Wherein we look to find the biggest opening we can and try and figure out all the different ways to make things come out even with the tools we have.
THE WEEKLY CHALLENGE – PERL & RAKU #75
TASK #1 › Coins Sum
Submitted by: Mohammad S Anwar
You are given a set of coins @C, assuming you have infinite amount of each coin in the set.
Write a script to find how many ways you make sum $S using the coins from the set @C.
Example:
Input:
@C = (1, 2, 4)
$S = 6
Output: 6
There are 6 possible ways to make sum 6.
a) (1, 1, 1, 1, 1, 1)
b) (1, 1, 1, 1, 2)
c) (1, 1, 2, 2)
d) (1, 1, 4)
e) (2, 2, 2)
f) (2, 4)Method
At heart this challenge is one of combinatorics; we are looking for combinations with repetition that satisfy a certain requirement.

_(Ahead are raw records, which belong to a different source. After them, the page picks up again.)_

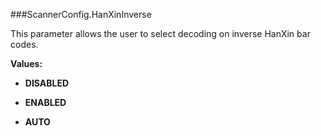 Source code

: ###ScannerConfig.HanXinInverse

This parameter allows the user to select decoding on inverse HanXin bar codes.

**Values:**

* **DISABLED**

* **ENABLED**

* **AUTO**

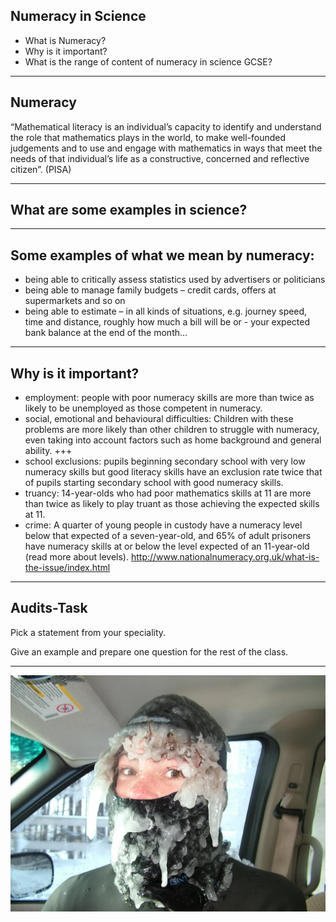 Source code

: ## Numeracy in Science
- What is Numeracy?
- Why is it important?
- What is the range of content of numeracy in science GCSE?

---
## Numeracy

“Mathematical literacy is an individual’s capacity to identify and understand the role that mathematics plays in the world, to make well-founded judgements and to use and engage with mathematics in ways that meet the needs of that individual’s life as a constructive, concerned and reflective citizen”. (PISA)

---
## What are some examples in science?
---
## Some examples of what we mean by numeracy:

- being able to critically assess statistics used by advertisers or politicians
- being able to manage family budgets – credit cards, offers at supermarkets and so on
- being able to estimate – in all kinds of situations, e.g. journey speed, time and distance, roughly how much a bill will be or - your expected bank balance at the end of the month...

---
## Why is it important?
- employment: people with poor numeracy skills are more than twice as likely to be unemployed as those competent in numeracy.
- social, emotional and behavioural difficulties: Children with these problems are more likely than other children to struggle with numeracy, even taking into account factors such as home background and general ability.
+++
- school exclusions: pupils beginning secondary school with very low numeracy skills but good literacy skills have an exclusion rate twice that of pupils starting secondary school with good numeracy skills.
- truancy: 14-year-olds who had poor mathematics skills at 11 are more than twice as likely to play truant as those achieving the expected skills at 11.
- crime: A quarter of young people in custody have a numeracy level below that expected of a seven-year-old, and 65% of adult prisoners have numeracy skills at or below the level expected of an 11-year-old (read more about levels). http://www.nationalnumeracy.org.uk/what-is-the-issue/index.html

---
## Audits-Task

Pick a statement from your speciality.

Give an example and prepare one question for the rest of the class.

---

![Logo](logo.jpg)
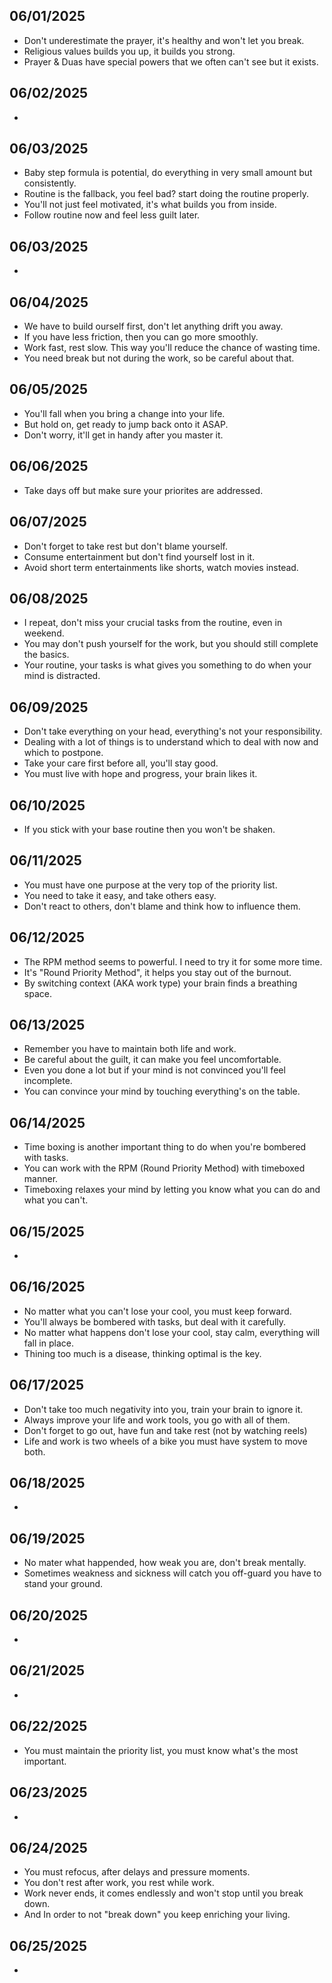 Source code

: ## 06/01/2025
- Don't underestimate the prayer, it's healthy and won't let you break.
- Religious values builds you up, it builds you strong.
- Prayer & Duas have special powers that we often can't see but it exists.

## 06/02/2025
- 

## 06/03/2025
- Baby step formula is potential, do everything in very small amount but consistently.
- Routine is the fallback, you feel bad? start doing the routine properly.
- You'll not just feel motivated, it's what builds you from inside.
- Follow routine now and feel less guilt later.

## 06/03/2025
- 

## 06/04/2025
- We have to build ourself first, don't let anything drift you away.
- If you have less friction, then you can go more smoothly.
- Work fast, rest slow. This way you'll reduce the chance of wasting time.
- You need break but not during the work, so be careful about that.

## 06/05/2025
- You'll fall when you bring a change into your life.
- But hold on, get ready to jump back onto it ASAP.
- Don't worry, it'll get in handy after you master it.

## 06/06/2025
- Take days off but make sure your priorites are addressed.

## 06/07/2025
- Don't forget to take rest but don't blame yourself.
- Consume entertainment but don't find yourself lost in it.
- Avoid short term entertainments like shorts, watch movies instead.

## 06/08/2025
- I repeat, don't miss your crucial tasks from the routine, even in weekend.
- You may don't push yourself for the work, but you should still complete the basics.
- Your routine, your tasks is what gives you something to do when your mind is distracted.

## 06/09/2025
- Don't take everything on your head, everything's not your responsibility.
- Dealing with a lot of things is to understand which to deal with now and which to postpone.
- Take your care first before all, you'll stay good.
- You must live with hope and progress, your brain likes it.

## 06/10/2025
- If you stick with your base routine then you won't be shaken.

## 06/11/2025
- You must have one purpose at the very top of the priority list.
- You need to take it easy, and take others easy.
- Don't react to others, don't blame and think how to influence them.

## 06/12/2025
- The RPM method seems to powerful. I need to try it for some more time.
- It's "Round Priority Method", it helps you stay out of the burnout.
- By switching context (AKA work type) your brain finds a breathing space.

## 06/13/2025
- Remember you have to maintain both life and work.
- Be careful about the guilt, it can make you feel uncomfortable.
- Even you done a lot but if your mind is not convinced you'll feel incomplete.
- You can convince your mind by touching everything's on the table.

## 06/14/2025
- Time boxing is another important thing to do when you're bombered with tasks.
- You can work with the RPM (Round Priority Method) with timeboxed manner.
- Timeboxing relaxes your mind by letting you know what you can do and what you can't.

## 06/15/2025
-

## 06/16/2025
- No matter what you can't lose your cool, you must keep forward.
- You'll always be bombered with tasks, but deal with it carefully.
- No matter what happens don't lose your cool, stay calm, everything will fall in place.
- Thining too much is a disease, thinking optimal is the key.

## 06/17/2025
- Don't take too much negativity into you, train your brain to ignore it.
- Always improve your life and work tools, you go with all of them.
- Don't forget to go out, have fun and take rest (not by watching reels)
- Life and work is two wheels of a bike you must have system to move both.

## 06/18/2025
- 

## 06/19/2025
- No mater what happended, how weak you are, don't break mentally.
- Sometimes weakness and sickness will catch you off-guard you have to stand your ground.

## 06/20/2025
- 

## 06/21/2025
- 

## 06/22/2025
- You must maintain the priority list, you must know what's the most important.

## 06/23/2025
- 

## 06/24/2025
- You must refocus, after delays and pressure moments.
- You don't rest after work, you rest while work.
- Work never ends, it comes endlessly and won't stop until you break down.
- And In order to not "break down" you keep enriching your living. 

## 06/25/2025
-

Because we don’t know at the onset how many coins will be needed to make the sum, an open-ended recursive approach seems sensible. We will walk the possibilities and assemble coin groupings, adding another coin on every recursion, keeping a running tally of the amount left to be tendered as we go.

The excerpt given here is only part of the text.